_PROVIDED DATA_.
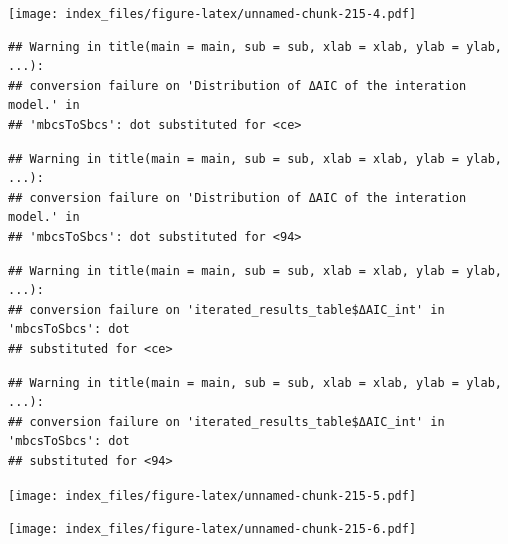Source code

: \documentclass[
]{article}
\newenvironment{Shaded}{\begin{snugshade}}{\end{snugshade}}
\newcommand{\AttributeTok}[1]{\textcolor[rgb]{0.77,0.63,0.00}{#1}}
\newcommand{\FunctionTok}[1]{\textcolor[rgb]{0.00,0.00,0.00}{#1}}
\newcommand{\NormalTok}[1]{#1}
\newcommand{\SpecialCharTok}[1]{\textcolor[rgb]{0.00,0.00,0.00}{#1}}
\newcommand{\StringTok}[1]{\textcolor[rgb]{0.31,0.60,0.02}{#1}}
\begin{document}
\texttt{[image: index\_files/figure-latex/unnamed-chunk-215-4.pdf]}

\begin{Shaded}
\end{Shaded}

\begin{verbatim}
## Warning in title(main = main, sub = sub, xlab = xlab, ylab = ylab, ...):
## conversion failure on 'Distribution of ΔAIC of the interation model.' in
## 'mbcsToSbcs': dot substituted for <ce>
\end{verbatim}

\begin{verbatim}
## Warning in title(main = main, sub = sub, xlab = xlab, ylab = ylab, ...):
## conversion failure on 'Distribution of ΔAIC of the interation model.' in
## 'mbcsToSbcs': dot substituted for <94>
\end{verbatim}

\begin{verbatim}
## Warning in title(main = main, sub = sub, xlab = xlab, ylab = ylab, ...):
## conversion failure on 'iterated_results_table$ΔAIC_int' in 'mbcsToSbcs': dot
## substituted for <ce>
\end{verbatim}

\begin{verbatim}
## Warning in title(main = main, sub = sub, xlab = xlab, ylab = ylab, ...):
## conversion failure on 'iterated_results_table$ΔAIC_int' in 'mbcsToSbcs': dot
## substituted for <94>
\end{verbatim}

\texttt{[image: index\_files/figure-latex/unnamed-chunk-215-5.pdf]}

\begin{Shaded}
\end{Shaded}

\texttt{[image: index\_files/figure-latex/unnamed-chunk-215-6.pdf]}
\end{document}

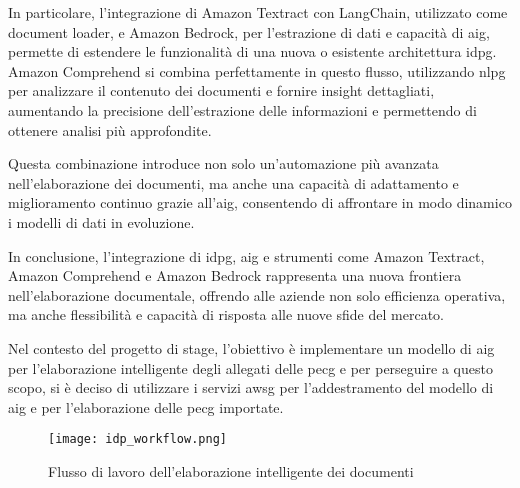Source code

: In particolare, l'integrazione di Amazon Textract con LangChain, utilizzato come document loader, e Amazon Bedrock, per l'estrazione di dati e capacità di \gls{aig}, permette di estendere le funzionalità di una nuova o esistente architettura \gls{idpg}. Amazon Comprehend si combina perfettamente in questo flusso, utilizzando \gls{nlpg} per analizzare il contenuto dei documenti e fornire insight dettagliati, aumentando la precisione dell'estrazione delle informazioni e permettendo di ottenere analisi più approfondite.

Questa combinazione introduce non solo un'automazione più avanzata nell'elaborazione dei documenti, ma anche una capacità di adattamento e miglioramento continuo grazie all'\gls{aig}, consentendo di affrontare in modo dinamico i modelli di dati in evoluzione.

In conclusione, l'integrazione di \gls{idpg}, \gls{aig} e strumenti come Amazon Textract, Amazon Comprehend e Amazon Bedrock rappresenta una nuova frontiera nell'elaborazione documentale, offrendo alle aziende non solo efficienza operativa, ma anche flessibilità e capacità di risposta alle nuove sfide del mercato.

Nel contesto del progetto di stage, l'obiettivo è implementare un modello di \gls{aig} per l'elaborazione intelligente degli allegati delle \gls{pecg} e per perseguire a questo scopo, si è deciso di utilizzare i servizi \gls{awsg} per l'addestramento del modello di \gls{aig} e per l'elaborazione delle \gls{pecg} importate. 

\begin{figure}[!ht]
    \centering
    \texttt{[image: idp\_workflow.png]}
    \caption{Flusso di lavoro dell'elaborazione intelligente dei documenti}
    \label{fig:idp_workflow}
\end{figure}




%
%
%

_WORK REQUEST_.
Print the data word for word and omit the pictures.

_SOLUTION_.
Source code

: \documentclass[
]{article}
\newenvironment{Shaded}{\begin{snugshade}}{\end{snugshade}}
\newcommand{\AttributeTok}[1]{\textcolor[rgb]{0.77,0.63,0.00}{#1}}
\newcommand{\FunctionTok}[1]{\textcolor[rgb]{0.00,0.00,0.00}{#1}}
\newcommand{\NormalTok}[1]{#1}
\newcommand{\SpecialCharTok}[1]{\textcolor[rgb]{0.00,0.00,0.00}{#1}}
\newcommand{\StringTok}[1]{\textcolor[rgb]{0.31,0.60,0.02}{#1}}
\begin{document}
\texttt{[image: index\_files/figure-latex/unnamed-chunk-215-4.pdf]}

\begin{Shaded}
\end{Shaded}

\begin{verbatim}
## Warning in title(main = main, sub = sub, xlab = xlab, ylab = ylab, ...):
## conversion failure on 'Distribution of ΔAIC of the interation model.' in
## 'mbcsToSbcs': dot substituted for <ce>
\end{verbatim}

\begin{verbatim}
## Warning in title(main = main, sub = sub, xlab = xlab, ylab = ylab, ...):
## conversion failure on 'Distribution of ΔAIC of the interation model.' in
## 'mbcsToSbcs': dot substituted for <94>
\end{verbatim}

\begin{verbatim}
## Warning in title(main = main, sub = sub, xlab = xlab, ylab = ylab, ...):
## conversion failure on 'iterated_results_table$ΔAIC_int' in 'mbcsToSbcs': dot
## substituted for <ce>
\end{verbatim}

\begin{verbatim}
## Warning in title(main = main, sub = sub, xlab = xlab, ylab = ylab, ...):
## conversion failure on 'iterated_results_table$ΔAIC_int' in 'mbcsToSbcs': dot
## substituted for <94>
\end{verbatim}

\texttt{[image: index\_files/figure-latex/unnamed-chunk-215-5.pdf]}

\begin{Shaded}
\end{Shaded}

\texttt{[image: index\_files/figure-latex/unnamed-chunk-215-6.pdf]}
\end{document}

Source code

: In particolare, l'integrazione di Amazon Textract con LangChain, utilizzato come document loader, e Amazon Bedrock, per l'estrazione di dati e capacità di \gls{aig}, permette di estendere le funzionalità di una nuova o esistente architettura \gls{idpg}. Amazon Comprehend si combina perfettamente in questo flusso, utilizzando \gls{nlpg} per analizzare il contenuto dei documenti e fornire insight dettagliati, aumentando la precisione dell'estrazione delle informazioni e permettendo di ottenere analisi più approfondite.

Questa combinazione introduce non solo un'automazione più avanzata nell'elaborazione dei documenti, ma anche una capacità di adattamento e miglioramento continuo grazie all'\gls{aig}, consentendo di affrontare in modo dinamico i modelli di dati in evoluzione.

In conclusione, l'integrazione di \gls{idpg}, \gls{aig} e strumenti come Amazon Textract, Amazon Comprehend e Amazon Bedrock rappresenta una nuova frontiera nell'elaborazione documentale, offrendo alle aziende non solo efficienza operativa, ma anche flessibilità e capacità di risposta alle nuove sfide del mercato.

Nel contesto del progetto di stage, l'obiettivo è implementare un modello di \gls{aig} per l'elaborazione intelligente degli allegati delle \gls{pecg} e per perseguire a questo scopo, si è deciso di utilizzare i servizi \gls{awsg} per l'addestramento del modello di \gls{aig} e per l'elaborazione delle \gls{pecg} importate. 

\begin{figure}[!ht]
    \centering
    \texttt{[image: idp\_workflow.png]}
    \caption{Flusso di lavoro dell'elaborazione intelligente dei documenti}
    \label{fig:idp_workflow}
\end{figure}




%
%
%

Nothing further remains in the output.